Unnamed: 0,types,name,desc_snippet,release_date,developer,publisher,popular_tags,game_details,genre,game_description
0,app,DOOM,Now includes all three premium DLC packs (Unto...,"May 12, 2016",id Software,"Bethesda Softworks,Bethesda Softworks","FPS,Gore,Action,Demons,Shooter,First-Person,Gr...","Single-player,Multi-player,Co-op,Steam Achieve...",Action,"About This Game Developed by id software, the..."
1,app,PLAYERUNKNOWN'S BATTLEGROUNDS,PLAYERUNKNOWN'S BATTLEGROUNDS is a battle roya...,"Dec 21, 2017",PUBG Corporation,"PUBG Corporation,PUBG Corporation","Survival,Shooter,Multiplayer,Battle Royale,PvP...","Multi-player,Online Multi-Player,Stats","Action,Adventure,Massively Multiplayer",About This Game PLAYERUNKNOWN'S BATTLEGROUND...
2,app,BATTLETECH,Take command of your own mercenary outfit of '...,"Apr 24, 2018",Harebrained Schemes,"Paradox Interactive,Paradox Interactive","Mechs,Strategy,Turn-Based,Turn-Based Tactics,S...","Single-player,Multi-player,Online Multi-Player...","Action,Adventure,Strategy",About This Game From original BATTLETECH/Mec...
3,app,DayZ,The post-soviet country of Chernarus is struck...,"Dec 13, 2018",Bohemia Interactive,"Bohemia Interactive,Bohemia Interactive","Survival,Zombies,Open World,Multiplayer,PvP,Ma...","Multi-player,Online Multi-Player,Steam Worksho...","Action,Adventure,Massively Multiplayer",About This Game The post-soviet country of Ch...
4,app,EVE Online,EVE Online is a community-driven spaceship MMO...,"May 6, 2003",CCP,"CCP,CCP","Space,Massively Multiplayer,Sci-fi,Sandbox,MMO...","Multi-player,Online Multi-Player,MMO,Co-op,Onl...","Action,Free to Play,Massively Multiplayer,RPG,...",About This Game


In [138]:
# Number of rows and columns of the dataset
df.shape

(38021, 10)

In [7]:
# Instantiate a ProfileReport object from the dataframe
report = ProfileReport(df)

# Visualize the report on this notebook
report.to_notebook_iframe()

In [13]:
# execute this cell if you need export this report in a html file
report.to_file('videogames_data_report.html')

From the profiling report generated above, we will focus only on the missing values present in the dataset.

## **Data pre-processing**

In the profiling report, we have seen some columns with missing values.

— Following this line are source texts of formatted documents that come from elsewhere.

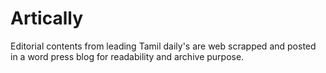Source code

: # Artically
Editorial contents from leading Tamil daily's are web scrapped and posted in a word press blog for readability and archive purpose. 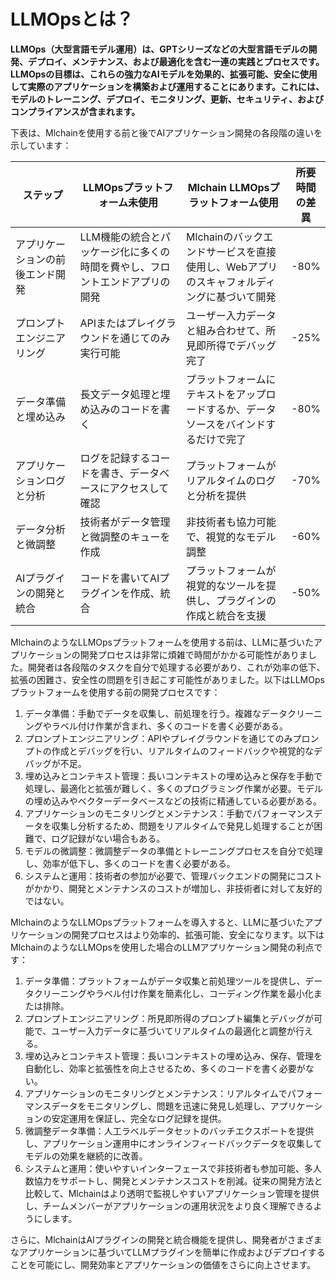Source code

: # LLMOpsとは？

**LLMOps（大型言語モデル運用）は、GPTシリーズなどの大型言語モデルの開発、デプロイ、メンテナンス、および最適化を含む一連の実践とプロセスです。LLMOpsの目標は、これらの強力なAIモデルを効果的、拡張可能、安全に使用して実際のアプリケーションを構築および運用することにあります。これには、モデルのトレーニング、デプロイ、モニタリング、更新、セキュリティ、およびコンプライアンスが含まれます。**

下表は、Mlchainを使用する前と後でAIアプリケーション開発の各段階の違いを示しています：

<table><thead><tr><th width="199">ステップ</th><th width="293">LLMOpsプラットフォーム未使用</th><th width="289">Mlchain LLMOpsプラットフォーム使用</th><th>所要時間の差異</th></tr></thead><tbody><tr><td>アプリケーションの前後エンド開発</td><td>LLM機能の統合とパッケージ化に多くの時間を費やし、フロントエンドアプリの開発</td><td>Mlchainのバックエンドサービスを直接使用し、Webアプリのスキャフォルディングに基づいて開発</td><td>-80%</td></tr><tr><td>プロンプトエンジニアリング</td><td>APIまたはプレイグラウンドを通じてのみ実行可能</td><td>ユーザー入力データと組み合わせて、所見即所得でデバッグ完了</td><td>-25%</td></tr><tr><td>データ準備と埋め込み</td><td>長文データ処理と埋め込みのコードを書く</td><td>プラットフォームにテキストをアップロードするか、データソースをバインドするだけで完了</td><td>-80%</td></tr><tr><td>アプリケーションログと分析</td><td>ログを記録するコードを書き、データベースにアクセスして確認</td><td>プラットフォームがリアルタイムのログと分析を提供</td><td>-70%</td></tr><tr><td>データ分析と微調整</td><td>技術者がデータ管理と微調整のキューを作成</td><td>非技術者も協力可能で、視覚的なモデル調整</td><td>-60%</td></tr><tr><td>AIプラグインの開発と統合</td><td>コードを書いてAIプラグインを作成、統合</td><td>プラットフォームが視覚的なツールを提供し、プラグインの作成と統合を支援</td><td>-50%</td></tr></tbody></table>

MlchainのようなLLMOpsプラットフォームを使用する前は、LLMに基づいたアプリケーションの開発プロセスは非常に煩雑で時間がかかる可能性がありました。開発者は各段階のタスクを自分で処理する必要があり、これが効率の低下、拡張の困難さ、安全性の問題を引き起こす可能性がありました。以下はLLMOpsプラットフォームを使用する前の開発プロセスです：

1. データ準備：手動でデータを収集し、前処理を行う。複雑なデータクリーニングやラベル付け作業が含まれ、多くのコードを書く必要がある。
2. プロンプトエンジニアリング：APIやプレイグラウンドを通じてのみプロンプトの作成とデバッグを行い、リアルタイムのフィードバックや視覚的なデバッグが不足。
3. 埋め込みとコンテキスト管理：長いコンテキストの埋め込みと保存を手動で処理し、最適化と拡張が難しく、多くのプログラミング作業が必要。モデルの埋め込みやベクターデータベースなどの技術に精通している必要がある。
4. アプリケーションのモニタリングとメンテナンス：手動でパフォーマンスデータを収集し分析するため、問題をリアルタイムで発見し処理することが困難で、ログ記録がない場合もある。
5. モデルの微調整：微調整データの準備とトレーニングプロセスを自分で処理し、効率が低下し、多くのコードを書く必要がある。
6. システムと運用：技術者の参加が必要で、管理バックエンドの開発にコストがかかり、開発とメンテナンスのコストが増加し、非技術者に対して友好的ではない。

MlchainのようなLLMOpsプラットフォームを導入すると、LLMに基づいたアプリケーションの開発プロセスはより効率的、拡張可能、安全になります。以下はMlchainのようなLLMOpsを使用した場合のLLMアプリケーション開発の利点です：

1. データ準備：プラットフォームがデータ収集と前処理ツールを提供し、データクリーニングやラベル付け作業を簡素化し、コーディング作業を最小化または排除。
2. プロンプトエンジニアリング：所見即所得のプロンプト編集とデバッグが可能で、ユーザー入力データに基づいてリアルタイムの最適化と調整が行える。
3. 埋め込みとコンテキスト管理：長いコンテキストの埋め込み、保存、管理を自動化し、効率と拡張性を向上させるため、多くのコードを書く必要がない。
4. アプリケーションのモニタリングとメンテナンス：リアルタイムでパフォーマンスデータをモニタリングし、問題を迅速に発見し処理し、アプリケーションの安定運用を保証し、完全なログ記録を提供。
5. 微調整データ準備：人工ラベルデータセットのバッチエクスポートを提供し、アプリケーション運用中にオンラインフィードバックデータを収集してモデルの効果を継続的に改善。
6. システムと運用：使いやすいインターフェースで非技術者も参加可能、多人数協力をサポートし、開発とメンテナンスコストを削減。従来の開発方法と比較して、Mlchainはより透明で監視しやすいアプリケーション管理を提供し、チームメンバーがアプリケーションの運用状況をより良く理解できるようにします。

さらに、MlchainはAIプラグインの開発と統合機能を提供し、開発者がさまざまなアプリケーションに基づいてLLMプラグインを簡単に作成およびデプロイすることを可能にし、開発効率とアプリケーションの価値をさらに向上させます。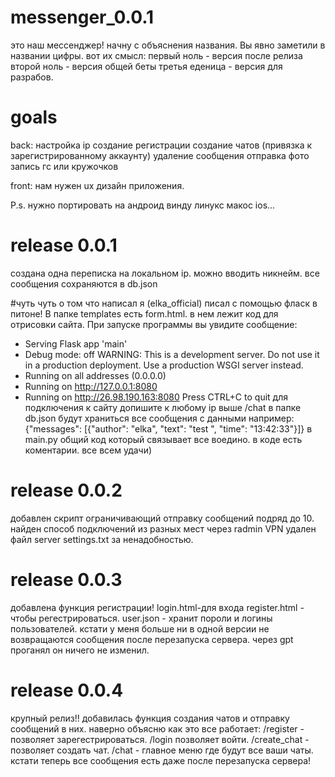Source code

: # messenger_0.0.1
это наш мессенджер!
начну с объяснения названия. Вы явно заметили в названии цифры. вот их смысл: 
первый ноль - версия после релиза
второй ноль - версия общей беты 
третья еденица - версия для разрабов.

# goals
back:
настройка ip
создание регистрации 
создание чатов (привязка к зарегистрированному аккаунту)
удаление сообщения 
отправка фото 
запись гс или кружочков

front:
нам нужен ux дизайн приложения.

P.s. нужно портировать на андроид винду линукс макос ios...

# release 0.0.1 
создана одна переписка на локальном ip. 
можно вводить никнейм.
все сообщения сохраняются в db.json 

#чуть чуть о том что написал я (elka_official)
писал с помощью фласк в питоне!
В папке templates есть form.html. в нем лежит код для отрисовки сайта. При запуске программы вы увидите сообщение:
* Serving Flask app 'main'
 * Debug mode: off
WARNING: This is a development server. Do not use it in a production deployment. Use a production WSGI server instead.
 * Running on all addresses (0.0.0.0)
 * Running on http://127.0.0.1:8080
 * Running on http://26.98.190.163:8080
Press CTRL+C to quit
для подключения к сайту допишите к любому ip выше /chat
в папке db.json будут храниться все сообщения с данными например: {"messages": [{"author": "elka", "text": "test ", "time": "13:42:33"}]}
в main.py общий код который связывает все воедино. в коде есть коментарии.
все всем удачи)
# release 0.0.2 
добавлен скрипт ограничивающий отправку сообщений подряд до 10. найден способ подключений из разных мест через radmin VPN
удален файл server settings.txt за ненадобностью.
# release 0.0.3 
добавлена функция регистрации! login.html-для входа register.html - чтобы регестрироваться. user.json - хранит пороли и логины пользователей. 
кстати у меня больше ни в одной версии не возвращаются сообщения после перезапуска сервера. через gpt проганял он ничего не изменил. 
# release 0.0.4
крупный релиз!!
добавилась функция создания чатов и отправку сообщений в них. 
наверно объясню как это все работает: /register - позволяет зарегестрироваться. /login позволяет войти. /create_chat - позволяет создать чат. /chat - главное меню где будут все ваши чаты. кстати теперь все сообщения есть даже после перезапуска сервера!

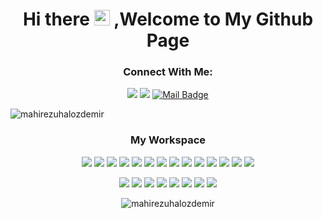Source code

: 
<h1 align="center">Hi there <img src="https://media.giphy.com/media/hvRJCLFzcasrR4ia7z/giphy.gif" width="25"> ,Welcome to My Github Page</h1>

<div align="center">


 </div>
<h3 align="center">Connect With Me:</h3>

<div align="center">

[![](https://img.shields.io/badge/linkedin-%230077B5.svg?&style=for-the-badge&logo=linkedin&logoColor=white)](https://www.linkedin.com/in/mahire-zühal-özdemir-2919002z9)
[![](https://img.shields.io/badge/Medium-12100E?style=for-the-badge&logo=medium&logoColor=white)](https://medium.com/@zuhalozdemir)
[![Mail Badge](https://img.shields.io/badge/zuhalzdmr29@gmail.com-c14438?style=for-the-badge&logo=Gmail&logoColor=white&link=mailto:zuhalzdmr29@gmail.com)](mailto:zuhalzdmr29@gmail.com)

 </div> 
 
 <p> <img align="center" src="https://hits.seeyoufarm.com/api/count/incr/badge.svg?url=https%3A%2F%2Fgithub.com%2Fmahirezuhalozdemir1212%2Fhit-counter"&show_icons=true&theme=white&locale=en" alt="mahirezuhalozdemir" /></p>
  
<h3 align="center">My Workspace</h3>

<div align="center">

![](https://img.shields.io/badge/Python-FFD43B?style=for-the-badge&logo=python&logoColor=blue)
![](https://img.shields.io/badge/Java-ED8B00?style=for-the-badge&logo=java&logoColor=white)
![](https://img.shields.io/badge/JavaScript-F7DF1E?style=for-the-badge&logo=javascript&logoColor=black)
![](https://img.shields.io/badge/C-00599C?style=for-the-badge&logo=c&logoColor=white)
![](https://img.shields.io/badge/CSS3-1572B6?style=for-the-badge&logo=css3&logoColor=white)
![](https://img.shields.io/badge/HTML5-E34F26?style=for-the-badge&logo=html5&logoColor=white)
![](https://img.shields.io/badge/PHP-777BB4?style=for-the-badge&logo=php&logoColor=white)
![](https://img.shields.io/badge/Keras-D00000?style=for-the-badge&logo=Keras&logoColor=white)
![](https://img.shields.io/badge/Numpy-777BB4?style=for-the-badge&logo=numpy&logoColor=white)
![](https://img.shields.io/badge/Pandas-2C2D72?style=for-the-badge&logo=pandas&logoColor=white)
![](https://img.shields.io/badge/OpenCV-27338e?style=for-the-badge&logo=OpenCV&logoColor=white)
![](https://img.shields.io/badge/MySQL-005C84?style=for-the-badge&logo=mysql&logoColor=white) 
![](https://img.shields.io/badge/json-5E5C5C?style=for-the-badge&logo=json&logoColor=white)
![](https://img.shields.io/badge/GIT-E44C30?style=for-the-badge&logo=git&logoColor=white)

![](https://img.shields.io/badge/Android_Studio-3DDC84?style=for-the-badge&logo=android-studio&logoColor=white)
![](https://img.shields.io/badge/conda-342B029.svg?&style=for-the-badge&logo=anaconda&logoColor=white)
![](https://img.shields.io/badge/Visual_Studio-5C2D91?style=for-the-badge&logo=visual%20studio&logoColor=white)
![](https://img.shields.io/badge/Notepad++-90E59A.svg?style=for-the-badge&logo=notepad%2B%2B&logoColor=black)
![](https://img.shields.io/badge/Spyder%20Ide-FF0000?style=for-the-badge&logo=spyder%20ide&logoColor=white)
![](https://img.shields.io/badge/pycharm-143?style=for-the-badge&logo=pycharm&logoColor=black&color=black&labelColor=green)
![](https://img.shields.io/badge/Colab-F9AB00?style=for-the-badge&logo=googlecolab&color=525252)
![](https://img.shields.io/badge/Visual_Studio_Code-0078D4?style=for-the-badge&logo=visual%20studio%20code&logoColor=white)


<p><img align="center" src= "https://github-readme-stats.vercel.app/api/top-langs/?username=mahirezuhalozdemir&show_icons=true&cache_seconds=2000&locale=en&layout=compact" alt="mahirezuhalozdemir" /></p>
  

 </div>


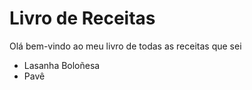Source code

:# Livro de Receitas 

Olá bem-vindo ao meu livro de todas as receitas que sei

- Lasanha Boloñesa
- Pavê
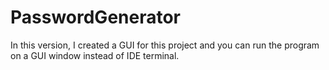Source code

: # PasswordGenerator
In this version, I created a GUI for this project and you can run the program on a GUI window instead of IDE terminal.
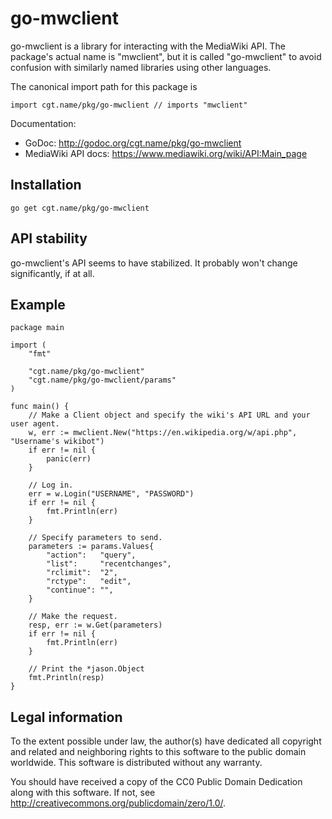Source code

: # go-mwclient

go-mwclient is a library for interacting with the MediaWiki API. The package's
actual name is "mwclient", but it is called "go-mwclient" to avoid confusion
with similarly named libraries using other languages.

The canonical import path for this package is

    import cgt.name/pkg/go-mwclient // imports "mwclient"

Documentation:
- GoDoc: http://godoc.org/cgt.name/pkg/go-mwclient
- MediaWiki API docs: https://www.mediawiki.org/wiki/API:Main_page

## Installation

    go get cgt.name/pkg/go-mwclient

## API stability

go-mwclient's API seems to have stabilized. It probably won't change significantly,
if at all.

## Example

    package main

    import (
        "fmt"

        "cgt.name/pkg/go-mwclient"
        "cgt.name/pkg/go-mwclient/params"
    )

    func main() {
        // Make a Client object and specify the wiki's API URL and your user agent.
        w, err := mwclient.New("https://en.wikipedia.org/w/api.php", "Username's wikibot")
        if err != nil {
            panic(err)
        }

        // Log in.
        err = w.Login("USERNAME", "PASSWORD")
        if err != nil {
            fmt.Println(err)
        }

        // Specify parameters to send.
        parameters := params.Values{
            "action":   "query",
            "list":     "recentchanges",
            "rclimit":  "2",
            "rctype":   "edit",
            "continue": "",
        }

        // Make the request.
        resp, err := w.Get(parameters)
        if err != nil {
            fmt.Println(err)
        }

        // Print the *jason.Object
        fmt.Println(resp)
    }

## Legal information

To the extent possible under law, the author(s) have dedicated all copyright and
related and neighboring rights to this software to the public domain worldwide.
This software is distributed without any warranty.

You should have received a copy of the CC0 Public Domain Dedication along with
this software. If not, see http://creativecommons.org/publicdomain/zero/1.0/.
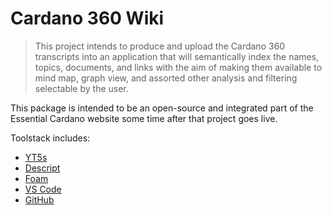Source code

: # Cardano 360 Wiki

> This project intends to produce and upload the Cardano 360 transcripts into an application that will semantically index the names, topics, documents, and links with the aim of making them available to mind map, graph view, and assorted other analysis and filtering selectable by the user. 

This package is intended to be an open-source and integrated part of the Essential Cardano website some time after that project goes live.

Toolstack includes:

- [YT5s](https://yt5s.com/en85)
- [Descript](https://www.descript.com/)
- [Foam](https://github.com/foambubble/foam)
- [VS Code](https://code.visualstudio.com/)
- [GitHub](https://github.com/)
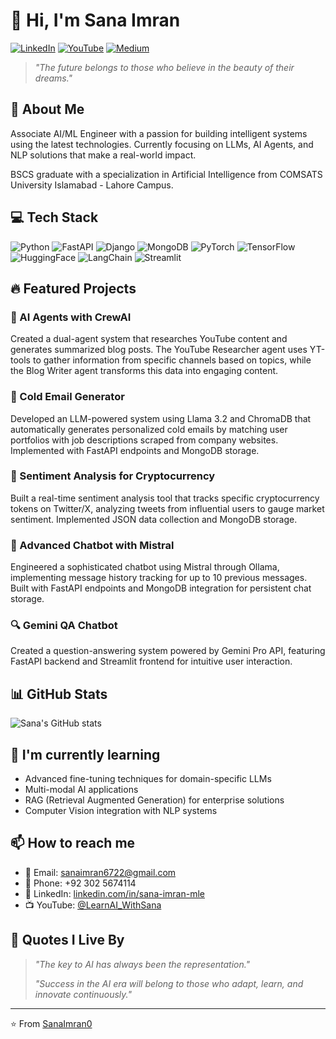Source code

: # 👋 Hi, I'm Sana Imran

[![LinkedIn](https://img.shields.io/badge/LinkedIn-0077B5?style=for-the-badge&logo=linkedin&logoColor=white)](https://www.linkedin.com/in/sana-imran-mle/)
[![YouTube](https://img.shields.io/badge/YouTube-FF0000?style=for-the-badge&logo=youtube&logoColor=white)](https://www.youtube.com/@LearnAI_WithSana)
[![Medium](https://img.shields.io/badge/Medium-12100E?style=for-the-badge&logo=medium&logoColor=white)](https://medium.com/@sanaimran6722)

> *"The future belongs to those who believe in the beauty of their dreams."*

## 🚀 About Me

Associate AI/ML Engineer with a passion for building intelligent systems using the latest technologies. Currently focusing on LLMs, AI Agents, and NLP solutions that make a real-world impact.

BSCS graduate with a specialization in Artificial Intelligence from COMSATS University Islamabad - Lahore Campus.

## 💻 Tech Stack

![Python](https://img.shields.io/badge/Python-3776AB?style=for-the-badge&logo=python&logoColor=white)
![FastAPI](https://img.shields.io/badge/FastAPI-009688?style=for-the-badge&logo=fastapi&logoColor=white)
![Django](https://img.shields.io/badge/Django-092E20?style=for-the-badge&logo=django&logoColor=white)
![MongoDB](https://img.shields.io/badge/MongoDB-4EA94B?style=for-the-badge&logo=mongodb&logoColor=white)
![PyTorch](https://img.shields.io/badge/PyTorch-EE4C2C?style=for-the-badge&logo=pytorch&logoColor=white)
![TensorFlow](https://img.shields.io/badge/TensorFlow-FF6F00?style=for-the-badge&logo=tensorflow&logoColor=white)
![HuggingFace](https://img.shields.io/badge/HuggingFace-FF9A00?style=for-the-badge&logo=huggingface&logoColor=white)
![LangChain](https://img.shields.io/badge/LangChain-2D4356?style=for-the-badge&logo=chainlink&logoColor=white)
![Streamlit](https://img.shields.io/badge/Streamlit-FF4B4B?style=for-the-badge&logo=streamlit&logoColor=white)

## 🔥 Featured Projects

### 🤖 AI Agents with CrewAI
Created a dual-agent system that researches YouTube content and generates summarized blog posts. The YouTube Researcher agent uses YT-tools to gather information from specific channels based on topics, while the Blog Writer agent transforms this data into engaging content.

### 📝 Cold Email Generator
Developed an LLM-powered system using Llama 3.2 and ChromaDB that automatically generates personalized cold emails by matching user portfolios with job descriptions scraped from company websites. Implemented with FastAPI endpoints and MongoDB storage.

### 🎯 Sentiment Analysis for Cryptocurrency
Built a real-time sentiment analysis tool that tracks specific cryptocurrency tokens on Twitter/X, analyzing tweets from influential users to gauge market sentiment. Implemented JSON data collection and MongoDB storage.

### 💬 Advanced Chatbot with Mistral
Engineered a sophisticated chatbot using Mistral through Ollama, implementing message history tracking for up to 10 previous messages. Built with FastAPI endpoints and MongoDB integration for persistent chat storage.

### 🔍 Gemini QA Chatbot
Created a question-answering system powered by Gemini Pro API, featuring FastAPI backend and Streamlit frontend for intuitive user interaction.

## 📊 GitHub Stats

![Sana's GitHub stats](https://github-readme-stats.vercel.app/api?username=SanaImran0&show_icons=true&theme=radical)

## 🌱 I'm currently learning

- Advanced fine-tuning techniques for domain-specific LLMs
- Multi-modal AI applications
- RAG (Retrieval Augmented Generation) for enterprise solutions
- Computer Vision integration with NLP systems

## 📫 How to reach me

- 📧 Email: sanaimran6722@gmail.com
- 📱 Phone: +92 302 5674114
- 🔗 LinkedIn: [linkedin.com/in/sana-imran-mle](https://www.linkedin.com/in/sana-imran-mle/)
- 📺 YouTube: [@LearnAI_WithSana](https://www.youtube.com/@LearnAI_WithSana)

## 💭 Quotes I Live By

> *"The key to AI has always been the representation."*
> 
> *"Success in the AI era will belong to those who adapt, learn, and innovate continuously."*

---

⭐️ From [SanaImran0](https://github.com/SanaImran0)
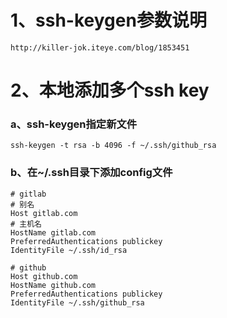 # 1、ssh-keygen参数说明
    http://killer-jok.iteye.com/blog/1853451

# 2、本地添加多个ssh key
### a、ssh-keygen指定新文件
    ssh-keygen -t rsa -b 4096 -f ~/.ssh/github_rsa

### b、在~/.ssh目录下添加config文件
    # gitlab
    # 别名
    Host gitlab.com
    # 主机名
    HostName gitlab.com
    PreferredAuthentications publickey
    IdentityFile ~/.ssh/id_rsa

    # github
    Host github.com
    HostName github.com
    PreferredAuthentications publickey
    IdentityFile ~/.ssh/github_rsa
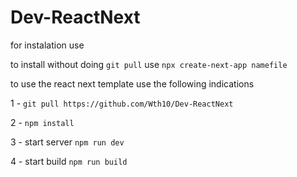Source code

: # Dev-ReactNext

for instalation use

to install without doing `git pull` use `npx create-next-app namefile`

to use the react next template use the following indications

1 - `git pull https://github.com/Wth10/Dev-ReactNext`

2 - `npm install`

3 - start server `npm run dev`

4 - start build `npm run build`
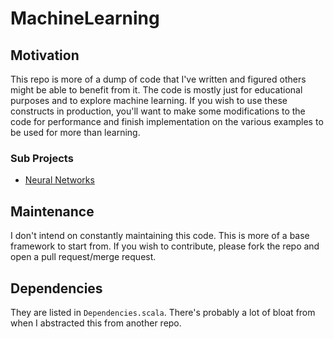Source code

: # MachineLearning


## Motivation 
This repo is more of a dump of code that I've written and figured others might be able to benefit from it.
The code is mostly just for educational purposes and to explore machine learning. If you wish to use these
constructs in production, you'll want to make some modifications to the code for performance and finish implementation 
on the various examples to be used for more than learning.  

### Sub Projects 
- [Neural Networks](./MachineLearning/src/main/scala/com/USALynch/machineLearning/neuralNetwork/README.md)

## Maintenance  
I don't intend on constantly maintaining this code. This is more of a base framework to start from. 
If you wish to contribute, please fork the repo and open a pull request/merge request. 


## Dependencies 
They are listed in `Dependencies.scala`. There's probably a lot of bloat from when I abstracted this from another repo. 

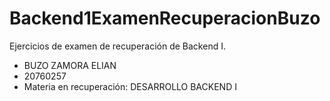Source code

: # Backend1ExamenRecuperacionBuzo

Ejercicios de examen de recuperación de Backend I.

- BUZO ZAMORA ELIAN
- 20760257
- Materia en recuperación: DESARROLLO BACKEND I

So, we are going to fill these values with an empty string.

In [139]:
df.fillna('', inplace=True)

We are going to review the columns with null values.

In [140]:
df.isnull().sum()

types               0
name                0
desc_snippet        0
release_date        0
developer           0
publisher           0
popular_tags        0
game_details        0
genre               0
game_description    0
dtype: int64

We are going to work with some columns that describe to the game and will be useful for generate recommendations. These are: `genre`, `popular_tags`, `game_details`, `developer`, `publisher`, `game_description`, `desc_snippet`. The values in the first three columns are items separated by comma or only one item so, we are going to transform them in a list

In [142]:
col_features = ['popular_tags', 'genre', 'game_details']

In [143]:
## Viewing example values of these features
for c in col_features:
    print('Column:', c)
    print('Value: ', df.iloc[0][c])
    print('-')

Column: popular_tags
Value:  FPS,Gore,Action,Demons,Shooter,First-Person,Great Soundtrack,Multiplayer,Singleplayer,Fast-Paced,Sci-fi,Horror,Classic,Atmospheric,Difficult,Blood,Remake,Zombies,Co-op,Memes
-
Column: genre
Value:  Action
-
Column: game_details
Value:  Single-player,Multi-player,Co-op,Steam Achievements,Steam Trading Cards,Partial Controller Support,Steam Cloud
-


In [144]:
# transform each of the values in these columns into a list
for c in col_features:
    df[c] = df[c].apply(lambda x: x.split(','))

In [145]:
# viewing the transformation's result.
df.loc[0, col_features]

popular_tags    [FPS, Gore, Action, Demons, Shooter, First-Per...
genre                                                    [Action]
game_details    [Single-player, Multi-player, Co-op, Steam Ach...
Name: 0, dtype: object

For the case of `developer` and `publisher` columns, we will strip the blank spaces between the names of these companies, so our vectorizer will be able to distinguish between them.

In [146]:
col_companies = ['developer', 'publisher']

for c in col_companies:
    df[c] = df[c].apply(lambda x: x.replace(' ', ''))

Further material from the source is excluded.